First selects a value called the **pivot value**. Role of hte pivot value is to assist with splitting the list. Actual position of pivot value in final list is called the **split point**.

In [54]:
def quickSort(alist):
    quickSortHelper(alist,0,len(alist)-1)


def quickSortHelper(alist,first,last):

    if first<last:

        splitpoint = partition(alist,first,last)

        quickSortHelper(alist,first,splitpoint-1)
        quickSortHelper(alist,splitpoint+1,last)

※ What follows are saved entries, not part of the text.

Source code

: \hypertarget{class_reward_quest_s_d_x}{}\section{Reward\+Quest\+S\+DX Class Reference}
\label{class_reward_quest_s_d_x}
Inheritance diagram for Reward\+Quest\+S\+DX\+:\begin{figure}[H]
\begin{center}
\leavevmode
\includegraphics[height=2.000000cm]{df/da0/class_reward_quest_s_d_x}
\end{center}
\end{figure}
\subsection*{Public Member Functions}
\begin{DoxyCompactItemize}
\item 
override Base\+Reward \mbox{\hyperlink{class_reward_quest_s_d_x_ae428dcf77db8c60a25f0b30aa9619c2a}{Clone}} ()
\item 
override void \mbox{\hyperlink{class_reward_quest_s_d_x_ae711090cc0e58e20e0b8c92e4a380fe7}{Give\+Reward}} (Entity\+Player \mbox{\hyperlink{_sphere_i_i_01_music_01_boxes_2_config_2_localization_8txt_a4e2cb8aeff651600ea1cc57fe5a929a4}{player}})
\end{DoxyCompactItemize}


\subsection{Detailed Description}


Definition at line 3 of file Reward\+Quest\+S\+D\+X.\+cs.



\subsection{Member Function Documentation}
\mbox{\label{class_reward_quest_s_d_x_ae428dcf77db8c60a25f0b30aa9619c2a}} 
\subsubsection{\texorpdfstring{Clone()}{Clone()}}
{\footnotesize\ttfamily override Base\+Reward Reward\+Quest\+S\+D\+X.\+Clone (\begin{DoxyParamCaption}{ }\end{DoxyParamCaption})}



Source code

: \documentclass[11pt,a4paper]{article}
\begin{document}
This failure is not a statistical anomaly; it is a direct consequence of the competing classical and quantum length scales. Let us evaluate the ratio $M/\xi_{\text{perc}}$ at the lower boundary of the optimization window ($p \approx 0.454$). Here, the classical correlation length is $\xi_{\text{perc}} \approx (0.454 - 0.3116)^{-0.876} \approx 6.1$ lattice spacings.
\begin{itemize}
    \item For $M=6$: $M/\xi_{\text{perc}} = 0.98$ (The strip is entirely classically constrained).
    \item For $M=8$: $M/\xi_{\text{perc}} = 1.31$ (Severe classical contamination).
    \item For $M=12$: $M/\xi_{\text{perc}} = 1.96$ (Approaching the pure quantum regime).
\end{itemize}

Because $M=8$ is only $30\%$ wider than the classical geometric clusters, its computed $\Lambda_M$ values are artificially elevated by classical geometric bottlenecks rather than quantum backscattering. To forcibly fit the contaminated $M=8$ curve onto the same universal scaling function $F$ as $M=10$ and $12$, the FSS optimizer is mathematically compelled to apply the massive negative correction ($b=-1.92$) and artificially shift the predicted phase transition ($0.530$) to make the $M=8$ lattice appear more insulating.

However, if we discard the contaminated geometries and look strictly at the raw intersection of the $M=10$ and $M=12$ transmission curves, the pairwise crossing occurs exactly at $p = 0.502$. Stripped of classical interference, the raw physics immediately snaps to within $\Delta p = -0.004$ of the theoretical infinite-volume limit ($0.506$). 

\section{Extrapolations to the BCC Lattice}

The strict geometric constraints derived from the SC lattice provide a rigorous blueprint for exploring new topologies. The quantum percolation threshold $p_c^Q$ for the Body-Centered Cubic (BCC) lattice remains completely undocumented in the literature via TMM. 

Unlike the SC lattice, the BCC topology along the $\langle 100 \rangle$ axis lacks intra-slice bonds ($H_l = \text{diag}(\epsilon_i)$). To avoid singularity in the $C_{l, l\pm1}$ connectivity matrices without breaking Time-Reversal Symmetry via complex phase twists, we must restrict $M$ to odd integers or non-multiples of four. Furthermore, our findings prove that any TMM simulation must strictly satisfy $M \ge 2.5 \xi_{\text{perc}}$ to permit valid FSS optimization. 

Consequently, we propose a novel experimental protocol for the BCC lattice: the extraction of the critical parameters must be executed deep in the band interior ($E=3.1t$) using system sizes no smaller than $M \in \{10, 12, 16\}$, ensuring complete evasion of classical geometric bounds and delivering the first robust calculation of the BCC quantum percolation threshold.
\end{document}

def partition(alist,first,last):
    pivotvalue = alist[first]

    leftmark = first+1
    rightmark = last

    done = False
    while not done:

        while leftmark <= rightmark and alist[leftmark] <= pivotvalue:
            leftmark = leftmark + 1

        while alist[rightmark] >= pivotvalue and rightmark >= leftmark:
            rightmark = rightmark -1

        if rightmark < leftmark:
            done = True
        else:
            temp = alist[leftmark]
            alist[leftmark] = alist[rightmark]
            alist[rightmark] = temp

    temp = alist[first]
    alist[first] = alist[rightmark]
    alist[rightmark] = temp

    return rightmark


In [55]:
alist = [54,26,93,17,77,31,44,55,20]

In [56]:
quickSort(alist)
print(alist)

[17, 20, 26, 31, 44, 54, 55, 77, 93]


#### Analysis of merge sort.

A quick sort is $O(n\log{(n)}$, but may degrade to $O(n^{2})$ if the split points are not near the middle of the list. It does not require additional space.

**median of three:** to choose the pivot point. Consider first, middle, last elements and initial pivot point is median.